◆ Work to complete
The entries follow. Copy every line in which "Pringle" appears.

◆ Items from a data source
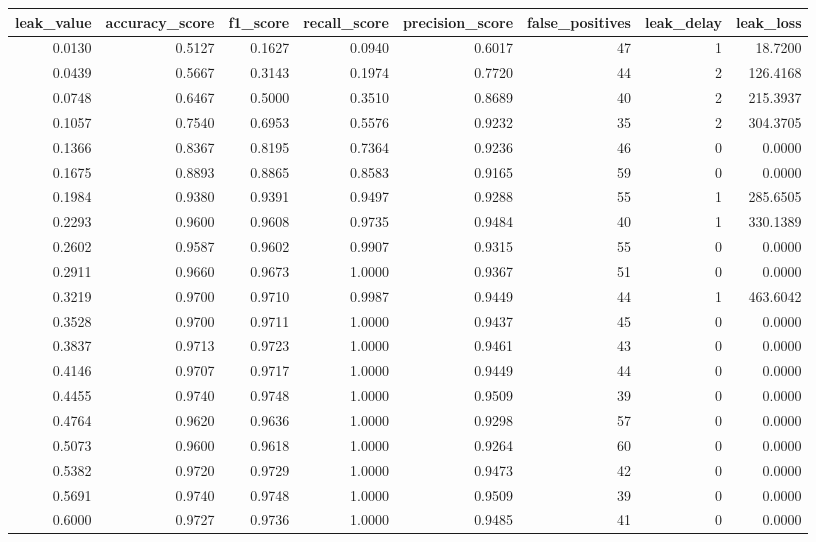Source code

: \begin{tabular}{rrrrrrrr}
\toprule
leak\_value & accuracy\_score & f1\_score & recall\_score & precision\_score & false\_positives & leak\_delay & leak\_loss \\
\midrule
0.0130 & 0.5127 & 0.1627 & 0.0940 & 0.6017 & 47 & 1 & 18.7200 \\
0.0439 & 0.5667 & 0.3143 & 0.1974 & 0.7720 & 44 & 2 & 126.4168 \\
0.0748 & 0.6467 & 0.5000 & 0.3510 & 0.8689 & 40 & 2 & 215.3937 \\
0.1057 & 0.7540 & 0.6953 & 0.5576 & 0.9232 & 35 & 2 & 304.3705 \\
0.1366 & 0.8367 & 0.8195 & 0.7364 & 0.9236 & 46 & 0 & 0.0000 \\
0.1675 & 0.8893 & 0.8865 & 0.8583 & 0.9165 & 59 & 0 & 0.0000 \\
0.1984 & 0.9380 & 0.9391 & 0.9497 & 0.9288 & 55 & 1 & 285.6505 \\
0.2293 & 0.9600 & 0.9608 & 0.9735 & 0.9484 & 40 & 1 & 330.1389 \\
0.2602 & 0.9587 & 0.9602 & 0.9907 & 0.9315 & 55 & 0 & 0.0000 \\
0.2911 & 0.9660 & 0.9673 & 1.0000 & 0.9367 & 51 & 0 & 0.0000 \\
0.3219 & 0.9700 & 0.9710 & 0.9987 & 0.9449 & 44 & 1 & 463.6042 \\
0.3528 & 0.9700 & 0.9711 & 1.0000 & 0.9437 & 45 & 0 & 0.0000 \\
0.3837 & 0.9713 & 0.9723 & 1.0000 & 0.9461 & 43 & 0 & 0.0000 \\
0.4146 & 0.9707 & 0.9717 & 1.0000 & 0.9449 & 44 & 0 & 0.0000 \\
0.4455 & 0.9740 & 0.9748 & 1.0000 & 0.9509 & 39 & 0 & 0.0000 \\
0.4764 & 0.9620 & 0.9636 & 1.0000 & 0.9298 & 57 & 0 & 0.0000 \\
0.5073 & 0.9600 & 0.9618 & 1.0000 & 0.9264 & 60 & 0 & 0.0000 \\
0.5382 & 0.9720 & 0.9729 & 1.0000 & 0.9473 & 42 & 0 & 0.0000 \\
0.5691 & 0.9740 & 0.9748 & 1.0000 & 0.9509 & 39 & 0 & 0.0000 \\
0.6000 & 0.9727 & 0.9736 & 1.0000 & 0.9485 & 41 & 0 & 0.0000 \\
\bottomrule
\end{tabular}
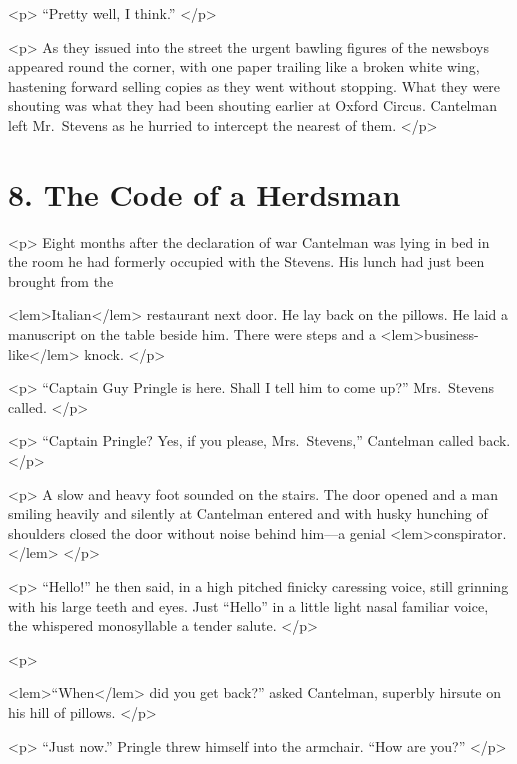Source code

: {{				<p>
				“Pretty well, I think.” 
 				</p> 

				<p>
				As they issued into the street the urgent bawling figures of the newsboys appeared 
				round the corner, with one paper trailing like a broken white wing, hastening forward 
				selling copies as they went without stopping. What they were shouting was what they had 
				been shouting earlier at Oxford Circus. Cantelman left Mr.\ Stevens as he hurried to 
				intercept the nearest of them. 
				</p> 

\newpage %

	\section*{8. The Code of a Herdsman}

				<p>
Eight months after the declaration of war Cantelman was lying in bed in the room he 
				had formerly occupied with the Stevens. His lunch had just been brought from the 
				
<lem>Italian</lem>{} restaurant next door. He lay back on the pillows. He laid a manuscript on the 
				table beside him. There were steps and a 
<lem>business-like</lem>{} knock. 
 				</p> 

				<p>
				“Captain Guy Pringle is here. Shall I tell him to come up?” Mrs.\ Stevens called. 
 				</p> 

				<p>
				“Captain Pringle? Yes, if you please, Mrs.\ Stevens,” Cantelman called back. 
 				</p> 

				<p>
				A slow and heavy foot sounded on the stairs. The door opened and a man smiling 
				heavily and silently at Cantelman entered and with husky hunching of shoulders 
				closed the door without noise behind him---a genial 
<lem>conspirator.</lem>
					{} 
 				</p> 

				<p>
				“Hello!” he then said, in a high pitched finicky caressing voice, still grinning 
				with his large teeth and eyes. Just “Hello” in a little light nasal familiar voice, 
				the whispered monosyllable a tender salute. 
 				</p> 

				<p>
				
<lem>“When</lem> 
					{}
				did you get back?” asked Cantelman, superbly hirsute on his hill of pillows. 
 				</p> 

				<p>
				“Just now.” Pringle threw himself into the armchair. “How are you?” 
 				</p> 

}}
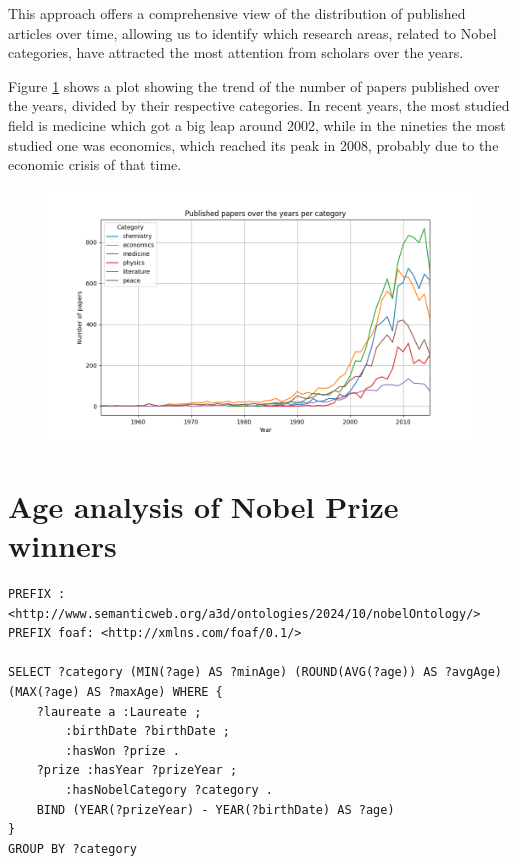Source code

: \documentclass{article}
\begin{document}
\newpage

\noindent This approach offers a comprehensive view of the distribution of published articles over time, allowing us to identify which research areas, related
to Nobel categories, have attracted the most attention from scholars over the years.

\noindent Figure \ref{fig:papersPerCategory} shows a plot showing the trend of the number of papers published over the years, divided by their respective categories.
In recent years, the most studied field is medicine which got a big leap around 2002, while in the nineties the most studied one was economics, which
reached its peak in 2008, probably due to the economic crisis of that time.
\begin{figure}[ht]
	\label{fig:papersPerCategory}
	\centering
	\includegraphics[width=\textwidth]{../queries/plots/papersPerCategory.png}
\end{figure}

\newpage

\section{Age analysis of Nobel Prize winners} \label{winners age}
\begin{lstlisting}
PREFIX : <http://www.semanticweb.org/a3d/ontologies/2024/10/nobelOntology/>
PREFIX foaf: <http://xmlns.com/foaf/0.1/>

SELECT ?category (MIN(?age) AS ?minAge) (ROUND(AVG(?age)) AS ?avgAge) (MAX(?age) AS ?maxAge) WHERE {
    ?laureate a :Laureate ;
        :birthDate ?birthDate ;
        :hasWon ?prize .
    ?prize :hasYear ?prizeYear ;
        :hasNobelCategory ?category .
    BIND (YEAR(?prizeYear) - YEAR(?birthDate) AS ?age)
}
GROUP BY ?category
\end{lstlisting}
\end{document}
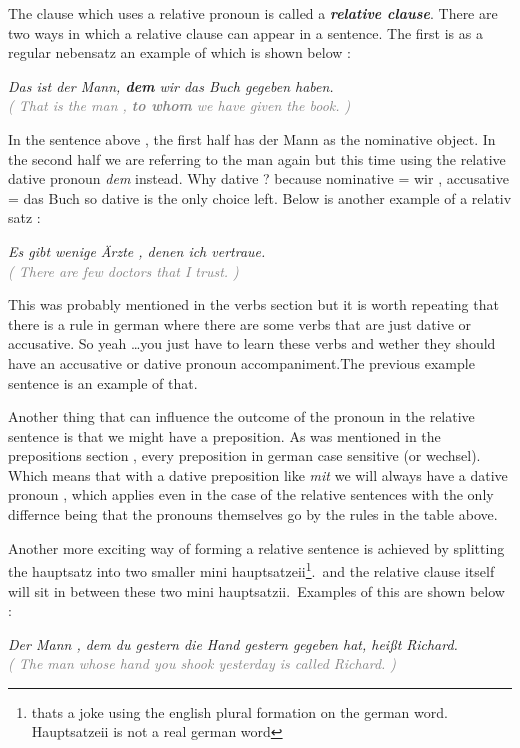 \documentclass[a4paper,twocolumn,10pt]{article}
\newcommand{\newpar}
{\par \vspace{0.3cm}}
\begin{document}
The clause which uses a relative pronoun is called a \textbf{\textit{relative
		clause}}.  There are two ways in which a relative clause can appear in a
sentence. The first is as a regular nebensatz an example of which is shown
below :\newpar

\noindent
\textit{Das ist der Mann, \textcolor{green-goethe}{\textbf{dem}} wir das Buch gegeben haben.}\\
\textcolor{gray} { \textit{( That is the man , \textbf{to whom} we have given the book. )} } \newpar

In the sentence above , the first half has der Mann as the nominative
object. In the second half we are referring to the man again but this time using
the relative dative pronoun \textit{dem} instead. Why dative ? because
nominative = wir , accusative = das Buch so dative is the only choice left.
Below is another example of a relativ satz :\newpar

\noindent
\textit{Es gibt wenige Ärzte , denen ich vertraue.}\\
\textcolor{gray} { \textit{( There are few doctors that I trust. )} } \newpar

This was probably mentioned in the verbs section but it is worth repeating that
there is a rule in german where there are some verbs that are just dative or
accusative. So yeah \ldots you just have to learn these verbs and wether they
should have an accusative or dative pronoun accompaniment.The previous example
sentence is an example of that.\newpar

Another thing that can influence the outcome of the pronoun in the relative
sentence is that we might have a preposition. As was mentioned in the
prepositions section , every preposition in german case sensitive (or wechsel).
Which means that with a dative preposition like \textit{mit} we will always have
a dative pronoun , which applies even in the case of the relative sentences with
the only differnce being that the pronouns themselves go by the rules in the
table above.\newpar

Another more exciting way of forming a relative sentence is achieved by
splitting the hauptsatz into two smaller mini hauptsatzeii\footnote{thats a joke
	using the english plural formation on the german word. Hauptsatzeii is not a
	real german word}.\ and the relative clause itself will sit in between these
two mini hauptsatzii.\ Examples of this are shown below :\newpar

\noindent
\textit{Der Mann , dem du gestern die Hand gestern gegeben hat, heißt Richard.}\\
\textcolor{gray} { \textit{( The man whose hand you shook yesterday is called
		Richard. )} } \newpar
\end{document}
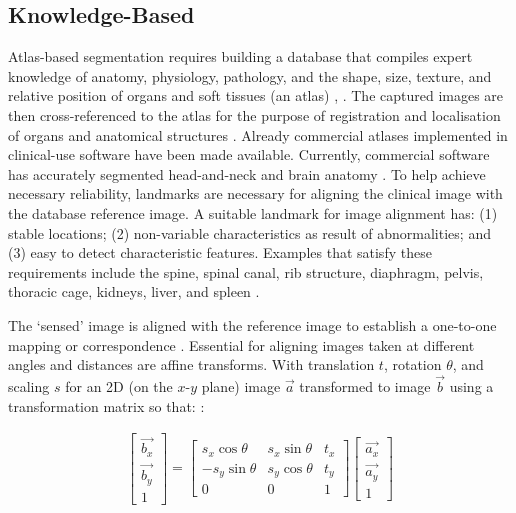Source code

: \documentclass{bmcart}
\begin{document}
\subsection*{Knowledge-Based}
Atlas-based segmentation requires building a database that compiles expert knowledge of anatomy, physiology, pathology, and the shape, size, texture, and relative position of organs and soft tissues (an atlas) \cite{banik_landmarking_2009}, \cite{sharma_automated_2010}. The captured images are then cross-referenced to the atlas for the purpose of registration and localisation of organs and anatomical structures \cite{banik_landmarking_2009}. Already commercial atlases implemented in clinical-use software have been made available. Currently, commercial software has accurately segmented head-and-neck and brain anatomy \cite{brock_image_2014}. To help achieve necessary reliability, landmarks are necessary for aligning the clinical image with the database reference image. A suitable landmark for image alignment has: (1) stable locations; (2) non-variable characteristics as result of abnormalities; and (3) easy to detect characteristic features. Examples that satisfy these requirements include the spine, spinal canal, rib structure, diaphragm, pelvis, thoracic cage, kidneys, liver, and spleen \cite{banik_landmarking_2009}.
\par The `sensed' image is aligned with the reference image to establish a one-to-one mapping or correspondence \cite{pham_current_2000}. Essential for aligning images taken at different angles and distances are affine transforms. With translation $t$, rotation $\theta$, and scaling $s$ for an 2D (on the $x$-$y$ plane) image $\vec{a}$ transformed to image $\vec{b}$ using a transformation matrix so that: \cite{zitova_image_2003}:
\begin{ceqn}
\begin{align}
    \begin{bmatrix}
    \vec{b_x} \\
    \vec{b_y} \\
    1
    \end{bmatrix}
    = \begin{bmatrix}
         s_x \cos \theta & s_x \sin \theta & t_x  \\
         -s_y \sin \theta & s_y \cos \theta & t_y \\
         0 & 0 & 1 
    \end{bmatrix}
    \begin{bmatrix}
    \vec{a_x} \\
    \vec{a_y} \\
    1
    \end{bmatrix}
\end{align}
\end{ceqn}
\end{document}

◆ Answer to the problem
				“Captain Guy Pringle is here. Shall I tell him to come up?” Mrs.\ Stevens called. 
				“Captain Pringle? Yes, if you please, Mrs.\ Stevens,” Cantelman called back. 
				“Just now.” Pringle threw himself into the armchair. “How are you?” 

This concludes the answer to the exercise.